Segment Start: Recorded data

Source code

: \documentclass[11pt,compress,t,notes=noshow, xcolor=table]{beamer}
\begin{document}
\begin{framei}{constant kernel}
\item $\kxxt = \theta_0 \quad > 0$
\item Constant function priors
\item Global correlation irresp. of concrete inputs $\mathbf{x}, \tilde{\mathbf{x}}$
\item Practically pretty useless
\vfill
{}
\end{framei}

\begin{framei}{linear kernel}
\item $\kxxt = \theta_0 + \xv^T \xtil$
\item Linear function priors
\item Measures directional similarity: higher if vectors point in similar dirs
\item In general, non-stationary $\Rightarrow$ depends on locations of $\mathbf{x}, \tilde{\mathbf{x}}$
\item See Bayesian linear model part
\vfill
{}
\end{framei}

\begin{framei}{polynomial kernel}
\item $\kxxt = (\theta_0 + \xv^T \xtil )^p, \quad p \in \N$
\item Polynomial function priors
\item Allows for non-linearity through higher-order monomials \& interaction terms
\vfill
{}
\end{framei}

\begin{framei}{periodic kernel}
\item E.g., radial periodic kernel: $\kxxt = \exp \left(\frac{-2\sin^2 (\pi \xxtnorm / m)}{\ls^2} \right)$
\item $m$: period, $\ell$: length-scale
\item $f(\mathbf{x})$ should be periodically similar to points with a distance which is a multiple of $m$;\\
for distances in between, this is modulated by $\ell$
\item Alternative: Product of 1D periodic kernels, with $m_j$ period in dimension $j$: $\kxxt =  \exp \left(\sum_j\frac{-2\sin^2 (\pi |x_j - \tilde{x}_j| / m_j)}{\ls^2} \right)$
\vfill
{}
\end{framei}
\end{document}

Segment End: Recorded data

Word for word, output all of the material.

Source code

: \documentclass[11pt,compress,t,notes=noshow, xcolor=table]{beamer}
\begin{document}
\begin{framei}{constant kernel}
\item $\kxxt = \theta_0 \quad > 0$
\item Constant function priors
\item Global correlation irresp. of concrete inputs $\mathbf{x}, \tilde{\mathbf{x}}$
\item Practically pretty useless
\vfill
{}
\end{framei}

\begin{framei}{linear kernel}
\item $\kxxt = \theta_0 + \xv^T \xtil$
\item Linear function priors
\item Measures directional similarity: higher if vectors point in similar dirs
\item In general, non-stationary $\Rightarrow$ depends on locations of $\mathbf{x}, \tilde{\mathbf{x}}$
\item See Bayesian linear model part
\vfill
{}
\end{framei}

\begin{framei}{polynomial kernel}
\item $\kxxt = (\theta_0 + \xv^T \xtil )^p, \quad p \in \N$
\item Polynomial function priors
\item Allows for non-linearity through higher-order monomials \& interaction terms
\vfill
{}
\end{framei}

\begin{framei}{periodic kernel}
\item E.g., radial periodic kernel: $\kxxt = \exp \left(\frac{-2\sin^2 (\pi \xxtnorm / m)}{\ls^2} \right)$
\item $m$: period, $\ell$: length-scale
\item $f(\mathbf{x})$ should be periodically similar to points with a distance which is a multiple of $m$;\\
for distances in between, this is modulated by $\ell$
\item Alternative: Product of 1D periodic kernels, with $m_j$ period in dimension $j$: $\kxxt =  \exp \left(\sum_j\frac{-2\sin^2 (\pi |x_j - \tilde{x}_j| / m_j)}{\ls^2} \right)$
\vfill
{}
\end{framei}
\end{document}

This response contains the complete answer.